Learning Bitcoin With Charts: How Are Hash Rate, Difficulty And Fees Related?

Date: May 15, 2021

Bitcoin’s difficulty adjustment mechanism is one of its most important aspects, but learning how it works can be a daunting task. This article leverages on-chain data to visualize how this mechanism works and how it relates to hash rate, block intervals, transaction fees, and the mempool. After reading this article, you will have a better understanding of why at certain times using Bitcoin may appear to be relatively slow and expensive, but also how Bitcoin fixes this and why this process is so essential to ensure Bitcoin’s monetary properties.

Bitcoin’s Supply Issuance Schedule

If you have heard of Bitcoin, you have probably heard that its supply is hard capped at 21 million units (BTC), making it a perfectly scarce asset and thus the ultimate “hard money.”

When Bitcoin was created, miners received 50 BTC for each new block as a reward for their work.
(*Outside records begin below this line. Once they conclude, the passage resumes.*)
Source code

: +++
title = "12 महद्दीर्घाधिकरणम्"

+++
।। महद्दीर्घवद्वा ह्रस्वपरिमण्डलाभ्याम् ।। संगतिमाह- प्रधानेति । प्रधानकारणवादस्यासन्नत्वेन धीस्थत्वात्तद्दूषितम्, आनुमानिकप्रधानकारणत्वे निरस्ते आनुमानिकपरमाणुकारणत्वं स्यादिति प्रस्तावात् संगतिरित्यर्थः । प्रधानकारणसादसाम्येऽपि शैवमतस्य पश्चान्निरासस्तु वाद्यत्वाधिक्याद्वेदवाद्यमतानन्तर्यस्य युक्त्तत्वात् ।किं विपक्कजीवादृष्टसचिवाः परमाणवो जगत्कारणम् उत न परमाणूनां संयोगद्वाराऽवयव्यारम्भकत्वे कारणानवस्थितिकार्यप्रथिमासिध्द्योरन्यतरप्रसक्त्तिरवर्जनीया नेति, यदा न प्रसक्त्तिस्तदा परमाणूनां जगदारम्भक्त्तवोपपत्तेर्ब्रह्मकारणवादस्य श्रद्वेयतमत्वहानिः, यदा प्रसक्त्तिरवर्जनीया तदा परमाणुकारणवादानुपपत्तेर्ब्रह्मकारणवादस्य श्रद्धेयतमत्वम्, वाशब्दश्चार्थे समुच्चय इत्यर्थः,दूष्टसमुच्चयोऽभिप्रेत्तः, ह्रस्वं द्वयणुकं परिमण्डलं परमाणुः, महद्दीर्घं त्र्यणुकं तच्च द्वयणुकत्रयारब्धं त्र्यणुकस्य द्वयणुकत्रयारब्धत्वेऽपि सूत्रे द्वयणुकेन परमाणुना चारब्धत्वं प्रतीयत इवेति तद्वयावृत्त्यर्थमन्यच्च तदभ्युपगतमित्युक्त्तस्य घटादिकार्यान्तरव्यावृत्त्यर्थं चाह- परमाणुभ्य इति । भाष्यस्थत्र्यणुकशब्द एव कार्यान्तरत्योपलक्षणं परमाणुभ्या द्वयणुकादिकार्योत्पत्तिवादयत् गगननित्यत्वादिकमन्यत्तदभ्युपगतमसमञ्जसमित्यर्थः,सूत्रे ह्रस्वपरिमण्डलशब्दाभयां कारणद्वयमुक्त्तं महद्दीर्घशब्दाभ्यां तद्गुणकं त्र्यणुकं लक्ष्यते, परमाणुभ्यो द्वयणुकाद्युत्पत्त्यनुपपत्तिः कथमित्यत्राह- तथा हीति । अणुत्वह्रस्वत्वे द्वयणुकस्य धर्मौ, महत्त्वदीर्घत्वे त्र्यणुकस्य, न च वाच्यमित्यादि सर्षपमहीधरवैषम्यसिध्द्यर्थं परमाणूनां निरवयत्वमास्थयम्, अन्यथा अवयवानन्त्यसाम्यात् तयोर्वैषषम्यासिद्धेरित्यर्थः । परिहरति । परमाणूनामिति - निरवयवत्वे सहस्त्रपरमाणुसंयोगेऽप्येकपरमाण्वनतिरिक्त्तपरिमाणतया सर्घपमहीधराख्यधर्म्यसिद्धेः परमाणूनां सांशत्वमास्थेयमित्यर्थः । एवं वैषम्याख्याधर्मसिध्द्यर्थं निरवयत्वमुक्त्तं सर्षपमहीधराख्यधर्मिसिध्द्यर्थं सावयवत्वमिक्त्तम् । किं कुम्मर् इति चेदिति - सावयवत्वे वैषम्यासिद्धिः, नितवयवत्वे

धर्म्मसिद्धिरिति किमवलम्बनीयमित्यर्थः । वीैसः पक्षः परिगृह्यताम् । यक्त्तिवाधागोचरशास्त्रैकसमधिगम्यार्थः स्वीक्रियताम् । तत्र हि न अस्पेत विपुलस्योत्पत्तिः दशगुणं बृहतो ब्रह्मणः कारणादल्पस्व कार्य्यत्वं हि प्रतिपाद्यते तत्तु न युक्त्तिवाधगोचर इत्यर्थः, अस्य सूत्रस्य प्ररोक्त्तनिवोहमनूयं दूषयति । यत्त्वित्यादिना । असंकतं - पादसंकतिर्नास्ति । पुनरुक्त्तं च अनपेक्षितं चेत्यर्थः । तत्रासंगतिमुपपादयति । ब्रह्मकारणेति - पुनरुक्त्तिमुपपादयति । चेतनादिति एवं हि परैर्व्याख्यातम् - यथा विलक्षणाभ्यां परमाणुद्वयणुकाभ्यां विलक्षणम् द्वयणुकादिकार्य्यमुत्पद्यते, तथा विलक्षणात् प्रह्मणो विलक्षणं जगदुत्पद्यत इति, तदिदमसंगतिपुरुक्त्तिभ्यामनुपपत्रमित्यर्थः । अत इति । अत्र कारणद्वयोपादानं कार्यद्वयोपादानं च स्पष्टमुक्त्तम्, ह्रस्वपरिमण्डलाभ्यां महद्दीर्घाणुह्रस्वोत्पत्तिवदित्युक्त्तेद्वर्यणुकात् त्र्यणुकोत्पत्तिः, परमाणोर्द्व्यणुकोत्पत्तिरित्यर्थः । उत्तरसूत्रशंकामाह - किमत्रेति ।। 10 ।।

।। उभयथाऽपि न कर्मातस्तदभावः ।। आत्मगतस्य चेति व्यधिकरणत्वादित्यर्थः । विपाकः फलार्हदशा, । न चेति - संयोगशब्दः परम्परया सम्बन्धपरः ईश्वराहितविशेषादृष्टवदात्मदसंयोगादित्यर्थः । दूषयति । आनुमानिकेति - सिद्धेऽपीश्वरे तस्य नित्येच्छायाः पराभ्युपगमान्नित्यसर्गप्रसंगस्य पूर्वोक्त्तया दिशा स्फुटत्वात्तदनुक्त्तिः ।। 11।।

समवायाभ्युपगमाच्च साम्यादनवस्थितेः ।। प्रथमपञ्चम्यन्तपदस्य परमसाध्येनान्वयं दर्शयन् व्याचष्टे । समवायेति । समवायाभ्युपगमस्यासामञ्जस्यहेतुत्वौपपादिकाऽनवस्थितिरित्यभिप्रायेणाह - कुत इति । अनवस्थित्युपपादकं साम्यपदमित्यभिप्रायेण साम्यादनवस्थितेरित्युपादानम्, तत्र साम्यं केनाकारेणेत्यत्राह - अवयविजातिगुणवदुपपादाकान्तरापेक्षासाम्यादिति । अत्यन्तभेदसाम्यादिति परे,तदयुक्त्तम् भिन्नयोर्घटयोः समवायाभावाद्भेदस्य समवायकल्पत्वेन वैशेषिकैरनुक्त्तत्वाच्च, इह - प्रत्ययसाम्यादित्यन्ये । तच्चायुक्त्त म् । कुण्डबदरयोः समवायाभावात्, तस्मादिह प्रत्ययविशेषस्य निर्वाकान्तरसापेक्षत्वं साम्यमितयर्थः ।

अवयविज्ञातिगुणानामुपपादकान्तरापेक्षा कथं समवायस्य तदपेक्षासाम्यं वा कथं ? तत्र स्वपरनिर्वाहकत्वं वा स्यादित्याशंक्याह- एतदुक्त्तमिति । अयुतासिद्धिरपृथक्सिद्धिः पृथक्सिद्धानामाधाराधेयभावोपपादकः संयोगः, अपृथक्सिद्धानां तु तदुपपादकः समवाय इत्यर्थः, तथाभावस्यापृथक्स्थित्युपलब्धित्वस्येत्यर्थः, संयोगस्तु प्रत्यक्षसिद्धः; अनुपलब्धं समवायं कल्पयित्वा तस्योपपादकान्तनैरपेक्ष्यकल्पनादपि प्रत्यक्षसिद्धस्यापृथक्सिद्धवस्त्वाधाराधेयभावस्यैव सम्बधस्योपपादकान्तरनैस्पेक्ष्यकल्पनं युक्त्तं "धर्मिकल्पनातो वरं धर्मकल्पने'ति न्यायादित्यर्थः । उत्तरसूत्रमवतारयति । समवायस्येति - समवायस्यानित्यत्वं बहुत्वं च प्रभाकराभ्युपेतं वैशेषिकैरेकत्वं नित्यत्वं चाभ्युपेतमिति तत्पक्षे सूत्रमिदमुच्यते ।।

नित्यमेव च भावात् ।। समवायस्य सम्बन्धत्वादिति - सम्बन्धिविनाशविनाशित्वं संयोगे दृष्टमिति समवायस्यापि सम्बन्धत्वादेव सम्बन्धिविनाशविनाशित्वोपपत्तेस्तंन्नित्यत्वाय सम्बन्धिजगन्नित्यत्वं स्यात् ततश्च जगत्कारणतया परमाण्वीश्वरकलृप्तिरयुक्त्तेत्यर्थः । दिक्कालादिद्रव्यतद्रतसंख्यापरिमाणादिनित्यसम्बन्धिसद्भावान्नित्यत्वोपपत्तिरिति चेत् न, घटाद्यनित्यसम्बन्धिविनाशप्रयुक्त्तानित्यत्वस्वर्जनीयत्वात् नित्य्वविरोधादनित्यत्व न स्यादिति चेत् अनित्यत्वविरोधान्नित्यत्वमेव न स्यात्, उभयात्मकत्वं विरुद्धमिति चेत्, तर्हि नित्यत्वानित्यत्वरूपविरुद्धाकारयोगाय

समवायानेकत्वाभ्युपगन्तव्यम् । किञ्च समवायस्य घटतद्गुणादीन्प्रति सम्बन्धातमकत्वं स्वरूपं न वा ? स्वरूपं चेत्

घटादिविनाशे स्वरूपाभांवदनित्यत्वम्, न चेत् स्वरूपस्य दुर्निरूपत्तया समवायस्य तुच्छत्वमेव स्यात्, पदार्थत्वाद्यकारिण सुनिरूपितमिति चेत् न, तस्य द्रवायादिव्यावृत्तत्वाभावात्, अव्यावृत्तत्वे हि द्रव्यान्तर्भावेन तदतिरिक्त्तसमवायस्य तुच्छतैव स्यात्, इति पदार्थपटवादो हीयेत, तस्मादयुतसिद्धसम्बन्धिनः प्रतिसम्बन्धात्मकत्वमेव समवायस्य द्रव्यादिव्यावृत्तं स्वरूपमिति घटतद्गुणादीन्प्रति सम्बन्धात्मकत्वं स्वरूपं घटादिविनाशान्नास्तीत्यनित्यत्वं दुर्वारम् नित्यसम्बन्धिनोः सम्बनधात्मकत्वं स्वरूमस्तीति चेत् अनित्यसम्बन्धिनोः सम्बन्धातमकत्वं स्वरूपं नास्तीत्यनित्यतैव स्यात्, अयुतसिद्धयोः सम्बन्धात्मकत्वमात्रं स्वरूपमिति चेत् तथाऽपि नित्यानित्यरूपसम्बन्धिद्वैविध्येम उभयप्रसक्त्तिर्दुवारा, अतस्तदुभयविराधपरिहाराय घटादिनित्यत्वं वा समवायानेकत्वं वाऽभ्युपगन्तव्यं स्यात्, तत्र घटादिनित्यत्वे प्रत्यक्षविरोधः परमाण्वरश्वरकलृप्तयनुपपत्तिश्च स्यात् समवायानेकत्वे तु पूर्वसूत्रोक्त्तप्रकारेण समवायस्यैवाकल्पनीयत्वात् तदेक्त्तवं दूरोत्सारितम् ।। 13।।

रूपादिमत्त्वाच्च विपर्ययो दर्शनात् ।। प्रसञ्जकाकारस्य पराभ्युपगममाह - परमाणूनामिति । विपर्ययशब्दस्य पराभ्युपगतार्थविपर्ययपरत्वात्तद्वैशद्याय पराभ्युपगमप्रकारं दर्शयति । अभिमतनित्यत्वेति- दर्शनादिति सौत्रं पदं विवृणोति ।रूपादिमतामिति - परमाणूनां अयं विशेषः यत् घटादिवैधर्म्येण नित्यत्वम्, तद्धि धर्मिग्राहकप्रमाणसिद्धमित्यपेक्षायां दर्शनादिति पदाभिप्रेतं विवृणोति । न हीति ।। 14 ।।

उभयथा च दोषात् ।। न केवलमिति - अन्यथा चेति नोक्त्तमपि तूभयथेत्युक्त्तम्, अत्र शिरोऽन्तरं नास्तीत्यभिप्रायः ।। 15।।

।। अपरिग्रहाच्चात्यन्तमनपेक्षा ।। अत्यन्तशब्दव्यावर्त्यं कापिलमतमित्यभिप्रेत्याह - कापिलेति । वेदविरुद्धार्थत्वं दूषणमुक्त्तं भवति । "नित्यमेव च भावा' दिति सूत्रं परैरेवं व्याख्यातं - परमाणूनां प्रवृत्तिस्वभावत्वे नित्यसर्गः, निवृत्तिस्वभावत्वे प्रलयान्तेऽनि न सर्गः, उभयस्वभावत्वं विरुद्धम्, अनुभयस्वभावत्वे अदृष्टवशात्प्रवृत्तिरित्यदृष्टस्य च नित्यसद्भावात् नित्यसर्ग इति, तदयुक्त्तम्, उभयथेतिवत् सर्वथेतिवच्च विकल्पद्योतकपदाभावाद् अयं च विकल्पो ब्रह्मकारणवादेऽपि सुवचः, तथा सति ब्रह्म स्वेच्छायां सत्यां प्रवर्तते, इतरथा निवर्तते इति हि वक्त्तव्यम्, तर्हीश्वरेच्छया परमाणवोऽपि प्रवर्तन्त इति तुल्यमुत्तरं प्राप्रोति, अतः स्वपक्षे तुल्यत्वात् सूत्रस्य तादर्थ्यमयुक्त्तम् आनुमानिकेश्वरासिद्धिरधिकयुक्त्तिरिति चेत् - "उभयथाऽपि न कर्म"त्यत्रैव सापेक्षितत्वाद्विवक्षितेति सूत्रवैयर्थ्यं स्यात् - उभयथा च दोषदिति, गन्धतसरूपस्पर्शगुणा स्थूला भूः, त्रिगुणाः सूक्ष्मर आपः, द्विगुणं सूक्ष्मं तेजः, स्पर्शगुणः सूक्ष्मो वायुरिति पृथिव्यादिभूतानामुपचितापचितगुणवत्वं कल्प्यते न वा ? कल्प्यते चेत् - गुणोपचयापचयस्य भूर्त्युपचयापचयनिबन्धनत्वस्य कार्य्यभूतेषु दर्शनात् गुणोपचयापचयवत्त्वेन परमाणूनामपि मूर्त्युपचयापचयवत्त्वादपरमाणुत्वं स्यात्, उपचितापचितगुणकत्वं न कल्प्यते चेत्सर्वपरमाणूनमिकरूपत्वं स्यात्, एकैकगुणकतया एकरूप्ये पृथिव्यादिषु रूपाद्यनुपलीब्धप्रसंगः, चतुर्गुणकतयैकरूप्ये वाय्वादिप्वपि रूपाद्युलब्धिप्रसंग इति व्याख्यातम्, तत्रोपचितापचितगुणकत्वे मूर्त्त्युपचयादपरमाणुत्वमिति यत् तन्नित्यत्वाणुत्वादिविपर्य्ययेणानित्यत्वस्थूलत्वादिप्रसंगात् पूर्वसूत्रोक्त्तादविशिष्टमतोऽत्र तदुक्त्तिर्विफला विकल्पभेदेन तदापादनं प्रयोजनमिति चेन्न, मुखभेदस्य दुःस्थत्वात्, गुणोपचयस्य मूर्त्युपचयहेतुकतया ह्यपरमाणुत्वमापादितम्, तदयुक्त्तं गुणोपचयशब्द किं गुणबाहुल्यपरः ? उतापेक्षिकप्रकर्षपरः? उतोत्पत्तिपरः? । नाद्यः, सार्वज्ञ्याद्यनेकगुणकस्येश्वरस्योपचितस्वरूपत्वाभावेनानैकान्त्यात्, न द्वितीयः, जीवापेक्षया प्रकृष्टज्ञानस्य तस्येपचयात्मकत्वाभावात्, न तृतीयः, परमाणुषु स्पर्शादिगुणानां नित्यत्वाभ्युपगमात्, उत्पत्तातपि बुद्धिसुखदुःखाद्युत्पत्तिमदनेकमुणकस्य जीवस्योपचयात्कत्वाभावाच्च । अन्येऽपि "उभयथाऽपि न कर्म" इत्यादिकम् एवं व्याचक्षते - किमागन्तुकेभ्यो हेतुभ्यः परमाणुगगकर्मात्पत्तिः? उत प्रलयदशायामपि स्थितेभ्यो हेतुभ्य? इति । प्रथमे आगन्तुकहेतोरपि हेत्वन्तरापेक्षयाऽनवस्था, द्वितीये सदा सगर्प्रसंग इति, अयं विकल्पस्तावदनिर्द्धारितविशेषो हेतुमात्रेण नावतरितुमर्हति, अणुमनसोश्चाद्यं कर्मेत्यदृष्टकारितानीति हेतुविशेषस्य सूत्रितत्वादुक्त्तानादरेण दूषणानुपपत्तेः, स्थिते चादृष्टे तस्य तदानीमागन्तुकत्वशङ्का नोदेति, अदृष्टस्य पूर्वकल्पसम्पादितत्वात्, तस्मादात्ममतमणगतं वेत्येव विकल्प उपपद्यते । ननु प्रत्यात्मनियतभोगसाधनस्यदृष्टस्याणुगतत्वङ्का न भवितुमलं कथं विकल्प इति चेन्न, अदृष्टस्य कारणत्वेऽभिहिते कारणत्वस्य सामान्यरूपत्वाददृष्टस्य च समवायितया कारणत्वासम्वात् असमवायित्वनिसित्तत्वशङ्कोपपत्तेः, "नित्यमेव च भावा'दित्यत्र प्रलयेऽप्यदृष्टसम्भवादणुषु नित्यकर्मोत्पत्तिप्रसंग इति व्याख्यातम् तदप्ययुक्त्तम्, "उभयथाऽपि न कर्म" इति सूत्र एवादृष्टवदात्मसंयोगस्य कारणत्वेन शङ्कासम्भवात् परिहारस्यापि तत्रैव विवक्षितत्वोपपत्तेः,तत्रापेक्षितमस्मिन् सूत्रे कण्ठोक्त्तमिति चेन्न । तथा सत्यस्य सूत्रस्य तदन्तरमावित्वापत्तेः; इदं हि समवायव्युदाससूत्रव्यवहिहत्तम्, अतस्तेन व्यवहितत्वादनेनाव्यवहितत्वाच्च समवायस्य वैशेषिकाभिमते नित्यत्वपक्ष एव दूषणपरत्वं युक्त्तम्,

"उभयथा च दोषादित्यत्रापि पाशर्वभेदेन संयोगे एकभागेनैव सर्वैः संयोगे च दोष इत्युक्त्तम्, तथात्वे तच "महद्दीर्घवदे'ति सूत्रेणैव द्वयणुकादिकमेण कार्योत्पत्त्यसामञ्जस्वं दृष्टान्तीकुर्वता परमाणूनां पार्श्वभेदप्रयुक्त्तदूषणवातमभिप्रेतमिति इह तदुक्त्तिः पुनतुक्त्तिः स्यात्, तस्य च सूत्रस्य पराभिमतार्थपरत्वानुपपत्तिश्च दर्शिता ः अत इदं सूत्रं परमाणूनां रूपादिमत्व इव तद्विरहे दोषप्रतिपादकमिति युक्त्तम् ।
The software has a built-in rule that after every 210,000 blocks that are mined (approximately every 4 years, if the block interval is 10 minutes), this “block subsidy” is cut in half during an event called “the halving.” During this first “reward era”’ which ended November 28, 2012, 10.5 million BTC were mined — half of its maximum supply. During the second reward era, half of that amount (10.5 million / 2 = 5.25 million) was issued, followed by half of that (5.25 million / 2 = 2.625 million) during the third reward era — and so forth. After 32 halvings, the block subsidy equals the smallest unit in Bitcoin (0.00000001 BTC = 1 sat) and cannot be split after, which means the block subsidy falls away completely after that (believed to be in the year 2140, if block intervals were 10 minutes during its entire existence). The first 14 reward eras of Bitcoin’s issuance schedule are visualized in figure one.

Figure one: The first 14 reward eras of Bitcoin’s supply issuance schedule

The careful reader will have noticed that in the previous paragraph, we mentioned twice that the actual calendar dates on which these halving events occur depend on the block intervals and that we assumed 10 minutes here. Why is it important that this supply issuance schedule is predictable in regular calendar-times in the first place?

The Importance Of Relatively Stable Block Intervals

Let’s consider what it would look like if Bitcoin didn’t have a built-in difficulty adjustment mechanism, but simply had a fixed mining difficulty.

If that fixed difficulty had been set relatively high, early mining would have been very expensive and blocks would have come in at a very slow pace early on. Clearly, that wouldn’t have been ideal to bootstrap a new network and could have meant that it never succeeded in the first place.

On the other extreme, if the difficulty would have been set relatively low to incentivize early network participants to join, block intervals would have gotten smaller as more miners joined the network, and blocks would have come in at an increasingly quicker pace. It would have quickly run through its entire supply issuance schedule. Had this happened, the Bitcoin network likely wouldn’t have had enough time to develop the block space market needed to sufficiently incentivize miners to keep mining blocks in order to process transactions and secure the network after the block subsidy had run out.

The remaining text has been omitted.